== RECORDED INFORMATION
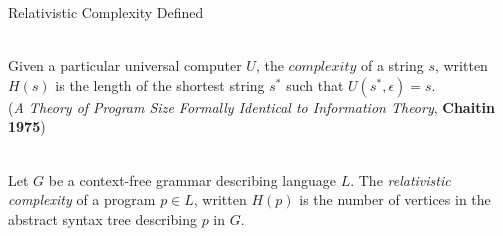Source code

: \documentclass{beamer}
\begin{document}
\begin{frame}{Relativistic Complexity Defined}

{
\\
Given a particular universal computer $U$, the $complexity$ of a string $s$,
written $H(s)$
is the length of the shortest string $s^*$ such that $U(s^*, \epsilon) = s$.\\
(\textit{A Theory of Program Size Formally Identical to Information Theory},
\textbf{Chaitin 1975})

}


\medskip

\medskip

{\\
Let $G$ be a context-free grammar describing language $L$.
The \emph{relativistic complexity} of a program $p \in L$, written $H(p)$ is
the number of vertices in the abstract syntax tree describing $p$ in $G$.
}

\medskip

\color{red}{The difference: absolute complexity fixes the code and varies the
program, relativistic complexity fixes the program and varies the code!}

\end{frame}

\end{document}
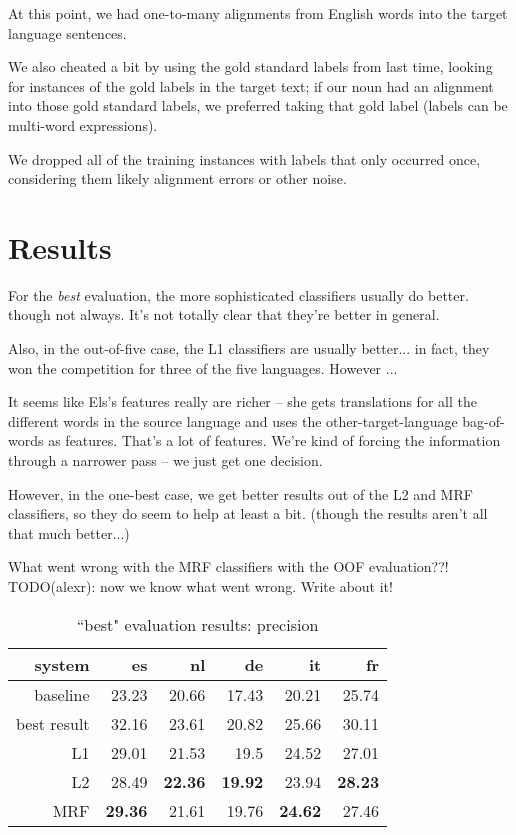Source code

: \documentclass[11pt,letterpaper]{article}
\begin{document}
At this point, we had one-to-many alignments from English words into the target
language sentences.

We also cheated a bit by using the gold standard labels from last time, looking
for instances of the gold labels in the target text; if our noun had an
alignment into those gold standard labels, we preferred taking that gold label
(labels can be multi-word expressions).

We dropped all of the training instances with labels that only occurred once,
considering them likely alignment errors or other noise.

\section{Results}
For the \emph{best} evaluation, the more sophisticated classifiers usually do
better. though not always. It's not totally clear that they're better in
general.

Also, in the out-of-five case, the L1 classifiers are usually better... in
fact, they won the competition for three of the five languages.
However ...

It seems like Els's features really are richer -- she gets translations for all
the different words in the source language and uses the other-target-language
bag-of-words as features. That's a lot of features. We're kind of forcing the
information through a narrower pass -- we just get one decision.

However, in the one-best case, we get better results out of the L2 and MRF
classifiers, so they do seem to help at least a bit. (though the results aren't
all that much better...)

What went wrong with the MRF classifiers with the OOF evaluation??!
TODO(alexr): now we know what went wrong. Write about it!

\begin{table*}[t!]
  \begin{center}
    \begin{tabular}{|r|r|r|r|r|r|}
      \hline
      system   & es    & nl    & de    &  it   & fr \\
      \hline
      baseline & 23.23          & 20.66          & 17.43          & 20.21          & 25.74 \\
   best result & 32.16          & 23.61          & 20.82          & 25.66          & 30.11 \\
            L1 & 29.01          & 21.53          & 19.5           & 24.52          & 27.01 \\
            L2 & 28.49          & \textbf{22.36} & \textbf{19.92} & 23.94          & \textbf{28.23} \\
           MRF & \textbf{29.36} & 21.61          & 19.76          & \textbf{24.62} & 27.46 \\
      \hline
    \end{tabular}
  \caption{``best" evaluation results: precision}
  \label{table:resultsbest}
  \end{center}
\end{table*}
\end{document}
====
== RECORDED INFORMATION
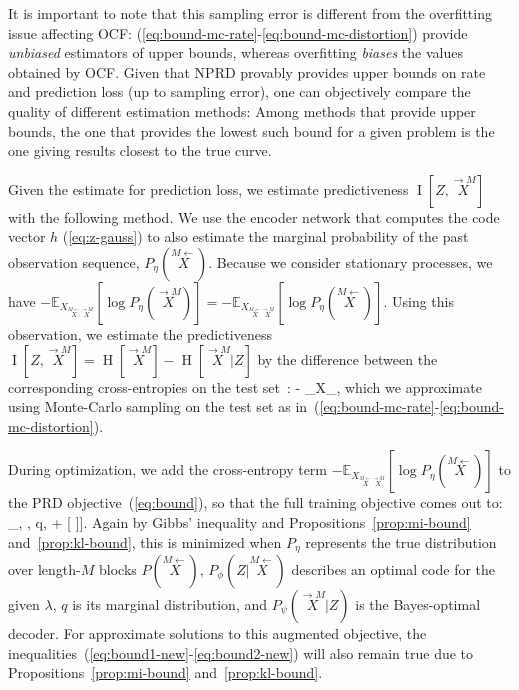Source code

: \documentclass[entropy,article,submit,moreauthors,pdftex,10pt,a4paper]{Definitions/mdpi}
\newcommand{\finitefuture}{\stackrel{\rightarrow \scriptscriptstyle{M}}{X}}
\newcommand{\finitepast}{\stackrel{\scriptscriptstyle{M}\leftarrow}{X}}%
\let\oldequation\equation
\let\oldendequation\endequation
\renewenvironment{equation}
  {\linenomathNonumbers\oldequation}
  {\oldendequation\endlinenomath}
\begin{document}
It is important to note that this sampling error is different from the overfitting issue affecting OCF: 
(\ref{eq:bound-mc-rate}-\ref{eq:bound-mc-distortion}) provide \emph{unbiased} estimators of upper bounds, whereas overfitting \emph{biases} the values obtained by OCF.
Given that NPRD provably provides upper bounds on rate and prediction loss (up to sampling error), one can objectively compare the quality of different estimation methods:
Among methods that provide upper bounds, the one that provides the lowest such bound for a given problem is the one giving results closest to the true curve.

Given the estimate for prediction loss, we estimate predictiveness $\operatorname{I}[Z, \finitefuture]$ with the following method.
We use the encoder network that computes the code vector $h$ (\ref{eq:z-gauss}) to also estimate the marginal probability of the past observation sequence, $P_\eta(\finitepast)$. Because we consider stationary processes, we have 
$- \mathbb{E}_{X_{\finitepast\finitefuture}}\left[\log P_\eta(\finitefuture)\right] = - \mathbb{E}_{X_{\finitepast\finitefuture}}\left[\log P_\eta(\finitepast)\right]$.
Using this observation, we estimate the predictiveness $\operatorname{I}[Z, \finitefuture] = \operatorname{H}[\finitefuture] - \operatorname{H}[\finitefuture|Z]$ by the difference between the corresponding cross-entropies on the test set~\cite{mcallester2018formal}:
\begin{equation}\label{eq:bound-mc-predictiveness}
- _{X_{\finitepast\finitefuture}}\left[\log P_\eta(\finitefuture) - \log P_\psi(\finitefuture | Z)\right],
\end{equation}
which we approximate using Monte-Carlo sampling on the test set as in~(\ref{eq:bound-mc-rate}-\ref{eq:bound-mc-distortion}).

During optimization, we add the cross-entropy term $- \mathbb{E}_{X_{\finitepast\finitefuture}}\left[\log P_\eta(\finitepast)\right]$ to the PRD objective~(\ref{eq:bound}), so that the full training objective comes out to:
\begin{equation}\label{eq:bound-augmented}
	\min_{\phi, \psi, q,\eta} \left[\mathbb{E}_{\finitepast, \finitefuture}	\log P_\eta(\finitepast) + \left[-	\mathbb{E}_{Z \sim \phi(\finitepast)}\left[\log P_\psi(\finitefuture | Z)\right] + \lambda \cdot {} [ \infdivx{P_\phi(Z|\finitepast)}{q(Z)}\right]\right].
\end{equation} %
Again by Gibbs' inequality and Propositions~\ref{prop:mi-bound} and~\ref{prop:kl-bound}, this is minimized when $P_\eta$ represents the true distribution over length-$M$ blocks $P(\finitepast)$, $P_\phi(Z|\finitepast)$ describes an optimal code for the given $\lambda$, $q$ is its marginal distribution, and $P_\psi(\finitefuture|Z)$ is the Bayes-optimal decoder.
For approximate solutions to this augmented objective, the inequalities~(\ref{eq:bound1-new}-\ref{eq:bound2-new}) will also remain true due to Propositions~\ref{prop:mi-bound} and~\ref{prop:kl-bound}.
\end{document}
====
From the records above, copy each line in which the string "stackrel" occurs.

\newcommand{\finitefuture}{\stackrel{\rightarrow \scriptscriptstyle{M}}{X}}
\newcommand{\finitepast}{\stackrel{\scriptscriptstyle{M}\leftarrow}{X}}%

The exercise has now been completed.